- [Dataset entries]
---------------
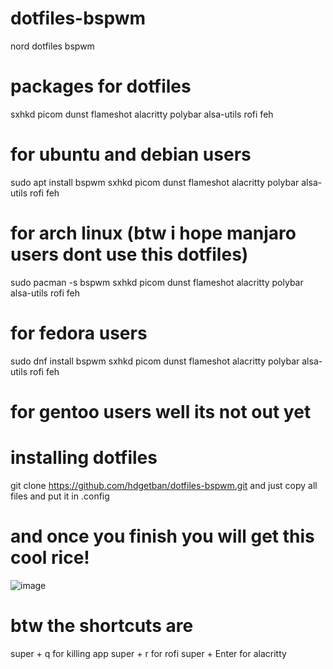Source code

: # dotfiles-bspwm
nord dotfiles bspwm

# packages for dotfiles 
sxhkd 
picom 
dunst 
flameshot
alacritty 
polybar 
alsa-utils 
rofi
feh

# for ubuntu and debian users
sudo apt install bspwm sxhkd picom dunst flameshot alacritty polybar alsa-utils rofi  feh 


# for arch linux (btw  i hope manjaro users dont use this dotfiles)
sudo pacman -s bspwm sxhkd picom dunst flameshot alacritty polybar alsa-utils rofi feh

# for fedora users
sudo dnf install bspwm sxhkd picom dunst flameshot alacritty polybar alsa-utils rofi feh

# for gentoo users well its not out yet

# installing dotfiles
git clone https://github.com/hdgetban/dotfiles-bspwm.git 
and just copy all files and put it in .config


# and once you finish you will get this cool rice!


![image](https://github.com/user-attachments/assets/f547ba7d-54c2-4389-bea9-3655c3bda526)


# btw the shortcuts are
super + q for killing app
super + r for rofi 
super + Enter for alacritty
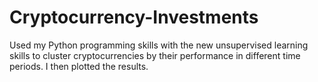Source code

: # Cryptocurrency-Investments
Used my Python programming skills with the new unsupervised learning skills to cluster cryptocurrencies by their performance in different time periods. I then plotted the results.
---------------
Show every line above in which the word "sxhkd" occurs.

sxhkd 
sudo apt install bspwm sxhkd picom dunst flameshot alacritty polybar alsa-utils rofi  feh 
sudo pacman -s bspwm sxhkd picom dunst flameshot alacritty polybar alsa-utils rofi feh
sudo dnf install bspwm sxhkd picom dunst flameshot alacritty polybar alsa-utils rofi feh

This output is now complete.